DATASET EXTRACT>
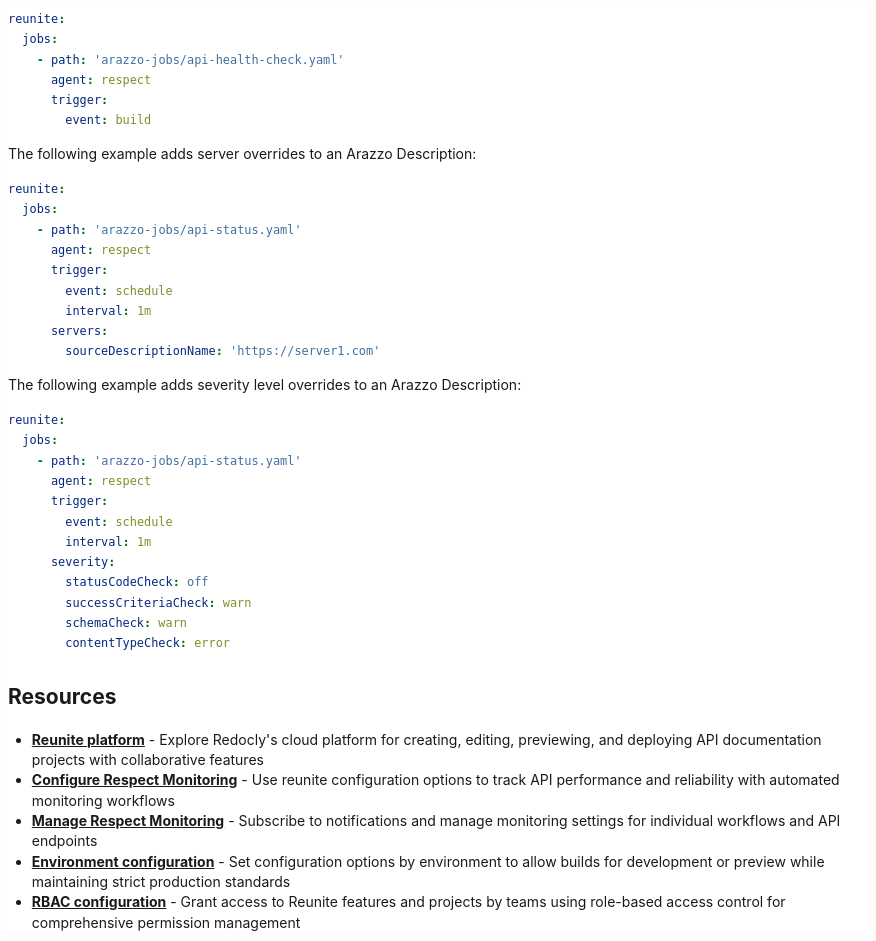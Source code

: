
 ```yaml {% title="redocly.yaml" %}
reunite:
  jobs:
    - path: 'arazzo-jobs/api-health-check.yaml'
      agent: respect
      trigger:
        event: build
```

The following example adds server overrides to an Arazzo Description:

```yaml
reunite:
  jobs:
    - path: 'arazzo-jobs/api-status.yaml'
      agent: respect
      trigger:
        event: schedule
        interval: 1m
      servers:
        sourceDescriptionName: 'https://server1.com'
```

The following example adds severity level overrides to an Arazzo Description:

```yaml
reunite:
  jobs:
    - path: 'arazzo-jobs/api-status.yaml'
      agent: respect
      trigger:
        event: schedule
        interval: 1m
      severity:
        statusCodeCheck: off
        successCriteriaCheck: warn
        schemaCheck: warn
        contentTypeCheck: error
```

## Resources

- **[Reunite platform](../reunite/reunite.md)** - Explore Redocly's cloud platform for creating, editing, previewing, and deploying API documentation projects with collaborative features
- **[Configure Respect Monitoring](../reunite/project/respect-monitoring/configure-respect-monitoring.md)** - Use reunite configuration options to track API performance and reliability with automated monitoring workflows
- **[Manage Respect Monitoring](../reunite/project/respect-monitoring/manage-respect-monitoring.md)** - Subscribe to notifications and manage monitoring settings for individual workflows and API endpoints
- **[Environment configuration](env.md)** - Set configuration options by environment to allow builds for development or preview while maintaining strict production standards
- **[RBAC configuration](rbac.md)** - Grant access to Reunite features and projects by teams using role-based access control for comprehensive permission management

TASK GOAL> Your reply should be one number: how many lines in the entries above contain the word "overrides".

FINISHED EXERCISE> 2